When it comes to the story of Edward Rowan’s life and death, we have only the barest outline with which to work. He lived in Park City for a short time and appears to have passed his days unremarkably. But on a Monday in late June 1893, he walked into the Palace Drug Store and bought a bottle of morphine. Just hours later, he turned up dead in an abandoned passenger car of the Utah Central railroad.
The pieces of this puzzle are limited to a single article in the Park Record. The facts as reported were thus: Rowan worked for both the Union Pacific and Utah Central railroads; he had no relatives in Utah; and on the day he died he got drinks with and borrowed money from W.S. Sharp, who, in addition to being the druggist from whom he bought the morphine, was an acquaintance of Rowan’s from the railroad.
Rowan’s body was found late Monday night by John McNichol. He reported it to W.H. Harris, city Justice of the Peace, who quickly cobbled together some men for a coroner’s jury. They followed McNichol to the site of the rail car which, they discovered upon arrival, was on fire. After pulling Rowan’s body unharmed from the car, Harris conducted an examination.
When he made his initial report, McNichol gave no indication that he’d recognized Rowan. However, his story changed as the case unfolded. During Harris’s examination, McNichol not only identified Rowan, but offered details about his life. At an inquest held Tuesday morning, McNichol admitted he’d started the fire in the train car. Chilled by the cool night air, he said, he’d set a fire in a pit, which is allegedly when he noticed Rowan’s body. After he’d left to report his find, McNichol testified, “some one had replenished the fire with long wood,” and it spread to the rest of the car.
Further testimonies at the inquest filled in more details. McNichol explained that Rowan had recently been “discharged” from his job with the Utah Central railroad and had gone on “a protracted spree.” Two of Sharp’s regular customers testified that nothing was out of the ordinary in Rowan’s morphine purchase at Sharp’s drugstore. Dr. LeCompte testified that a “careful examination” of Rowan’s body indicated the overdose that killed Rowan had been accidental. Harris was satisfied and the inquest was adjourned. Rowan was buried at the county’s expense.

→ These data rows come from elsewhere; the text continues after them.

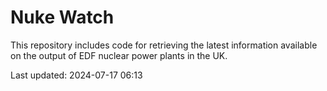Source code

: # Nuke Watch

This repository includes code for retrieving the latest information available on the output of EDF nuclear power plants in the UK.

Last updated: 2024-07-17 06:13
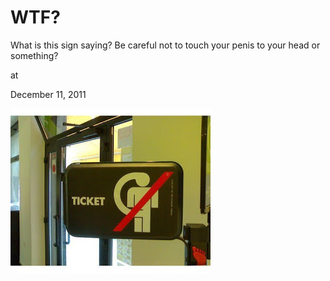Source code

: # WTF?
What is this sign saying? Be careful not to touch your penis to your head or something? 







at

December 11, 2011















![](FuhT9.jpg)
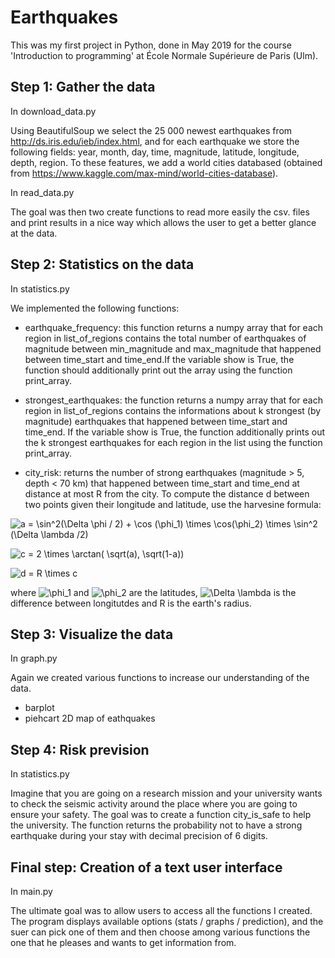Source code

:# Earthquakes

This was my first project in Python, done in May 2019 for the course 'Introduction to programming' at École Normale Supérieure de Paris (Ulm). 

## Step 1: Gather the data 
In download_data.py

Using BeautifulSoup we select the 25 000 newest earthquakes from http://ds.iris.edu/ieb/index.html, and for each earthquake we store the following fields: year, month, day, time, magnitude, latitude, longitude, depth, region.
To these features, we add a world cities databased (obtained from https://www.kaggle.com/max-mind/world-cities-database). 

In read_data.py

The goal was then two create functions to read more easily the csv. files and print results in a nice way which allows the user to get a better glance at the data. 

## Step 2: Statistics on the data 

In statistics.py

We implemented the following functions: 

- earthquake_frequency: this function returns a numpy array that for each region in list_of_regions contains the total number of earthquakes of magnitude between min_magnitude and max_magnitude that happened between time_start and time_end.If the variable show is True, the function should additionally print out the array using the function print_array.

- strongest_earthquakes: the function returns a numpy array that for each region in list_of_regions contains the informations about k strongest (by magnitude) earthquakes that happened between time_start and time_end. If the variable show is True, the function additionally prints out the k strongest earthquakes for each region in the list using the function print_array.

- city_risk: returns the number of strong earthquakes (magnitude > 5, depth < 70 km) that happened between time_start and time_end at distance at most R from the city. To compute the distance d between two points given their longitude and latitude, use the harvesine formula:

![a = \sin^2(\Delta \phi / 2) + \cos (\phi_1) \times \cos(\phi_2) \times \sin^2 (\Delta \lambda /2) ](https://render.githubusercontent.com/render/math?math=a%20%3D%20%5Csin%5E2(%5CDelta%20%5Cphi%20%2F%202)%20%2B%20%5Ccos%20(%5Cphi_1)%20%5Ctimes%20%5Ccos(%5Cphi_2)%20%5Ctimes%20%5Csin%5E2%20(%5CDelta%20%5Clambda%20%2F2)%20)

![c = 2 \times \arctan( \sqrt(a), \sqrt(1-a))](https://render.githubusercontent.com/render/math?math=c%20%3D%202%20%5Ctimes%20%5Carctan(%20%5Csqrt(a)%2C%20%5Csqrt(1-a)))

![d = R \times c](https://render.githubusercontent.com/render/math?math=d%20%3D%20R%20%5Ctimes%20c)

where ![\phi_1](https://render.githubusercontent.com/render/math?math=%5Cphi_1) and ![\phi_2](https://render.githubusercontent.com/render/math?math=%5Cphi_2) are the latitudes, ![\Delta \lambda](https://render.githubusercontent.com/render/math?math=%5CDelta%20%5Clambda) is the difference between longitutdes and R is the earth's radius. 

## Step 3: Visualize the data 

In graph.py

Again we created various functions to increase our understanding of the data. 
- barplot
- piehcart
2D map of eathquakes 

## Step 4: Risk prevision 

In statistics.py

Imagine that you are going on a research mission and your university wants to check the seismic activity around the place where you are going to ensure your safety. The goal was to create a function city_is_safe to help the university. The function returns the probability not to have a strong earthquake during your stay with decimal precision of 6 digits.

## Final step: Creation of a text user interface 

In main.py

The ultimate goal was to allow users to access all the functions I created. The program displays available options (stats / graphs / prediction), and the suer can pick one of them and then choose among various functions the one that he pleases and wants to get information from. 
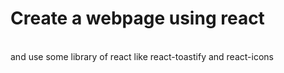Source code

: # Create a webpage using react
<br>
and use some library of react like react-toastify and react-icons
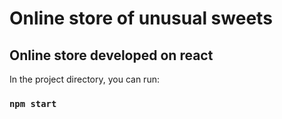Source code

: # Online store of unusual sweets

## Online store developed on react

In the project directory, you can run:

### `npm start`
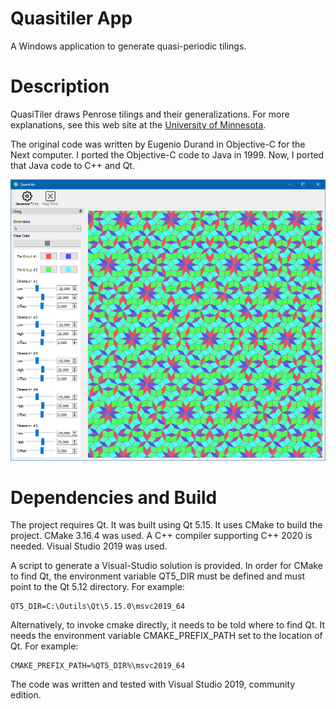 # Quasitiler App
A Windows application to generate quasi-periodic tilings.

# Description

QuasiTiler draws Penrose tilings and their generalizations. For more explanations, see this web site at the
[University of Minnesota](http://www.geom.uiuc.edu/apps/quasitiler/about.html).

The original code was written by Eugenio Durand in Objective-C for the Next computer. I ported the Objective-C code to Java in 1999.
Now, I ported that Java code to C++ and Qt.

![User Interface](https://github.com/pierrebai/quasitiler/blob/master/App.png)

# Dependencies and Build
The project requires Qt. It was built using Qt 5.15. It uses CMake to build the project. CMake 3.16.4 was used. A C++ compiler supporting C++ 2020 is needed. Visual Studio 2019 was used.

A script to generate a Visual-Studio solution is provided. In order for CMake to find Qt, the environment variable QT5_DIR must be defined and must point to the Qt 5.12 directory. For example:

    QT5_DIR=C:\Outils\Qt\5.15.0\msvc2019_64

Alternatively, to invoke cmake directly, it needs to be told where to find Qt. It needs the environment variable CMAKE_PREFIX_PATH set to the location of Qt. For example:

    CMAKE_PREFIX_PATH=%QT5_DIR%\msvc2019_64

The code was written and tested with Visual Studio 2019, community edition.
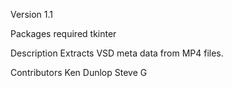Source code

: Version 1.1

Packages required
tkinter

Description
Extracts VSD meta data from MP4 files.

Contributors 
Ken Dunlop
Steve G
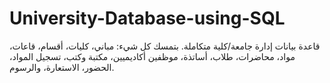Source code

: # University-Database-using-SQL
قاعدة بيانات إدارة جامعة/كلية متكاملة. بتمسك كل شيء: مباني، كليات، أقسام، قاعات، مواد، محاضرات، طلاب، أساتذة، موظفين أكاديميين، مكتبة وكتب، تسجيل المواد، الحضور، الاستعارة، والرسوم.
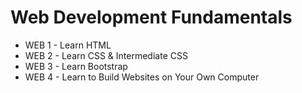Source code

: # Web Development Fundamentals

* WEB 1 - Learn HTML
* WEB 2 - Learn CSS & Intermediate CSS
* WEB 3 - Learn Bootstrap
* WEB 4 - Learn to Build Websites on Your Own Computer
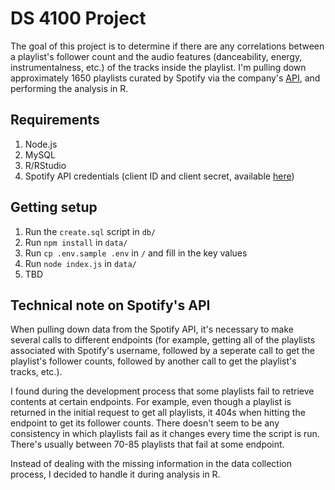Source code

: # DS 4100 Project

The goal of this project is to determine if there are any correlations between a playlist's follower count and the audio features (danceability, energy, instrumentalness, etc.) of the tracks inside the playlist. I'm pulling down approximately 1650 playlists curated by Spotify via the company's [API](https://developer.spotify.com), and performing the analysis in R.

## Requirements
1. Node.js
2. MySQL
3. R/RStudio
4. Spotify API credentials (client ID and client secret, available [here](https://developer.spotify.com))

## Getting setup
1. Run the `create.sql` script in `db/`
2. Run `npm install` in `data/`
3. Run `cp .env.sample .env` in `/` and fill in the key values
4. Run `node index.js` in `data/`
5. TBD

## Technical note on Spotify's API
When pulling down data from the Spotify API, it's necessary to make several calls to different endpoints (for example, getting all of the playlists associated with Spotify's username, followed by a seperate call to get the playlist's follower counts, followed by another call to get the playlist's tracks, etc.).

I found during the development process that some playlists fail to retrieve contents at certain endpoints. For example, even though a playlist is returned in the initial request to get all playlists, it 404s when hitting the endpoint to get its follower counts. There doesn't seem to be any consistency in which playlists fail as it changes every time the script is run. There's usually between 70-85 playlists that fail at some endpoint.

Instead of dealing with the missing information in the data collection process, I decided to handle it during analysis in R.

But really: Is there nothing suspicious in McNichol’s actions? The Park Record never explains how McNichol and Rowan knew each other. Why did McNichol originally deny knowing Rowan only to change his tune? Who was the mysterious “some one” who added fuel to the fire in the rail car? Is it possible that McNichol had a hand in Rowan’s death and tried to cover his tracks?
McNichol fades from the historical record after this incident. As far as Harris, LeCompte, and others involved, the case was closed and nothing was amiss. If there was any more to the story, we’ll never know.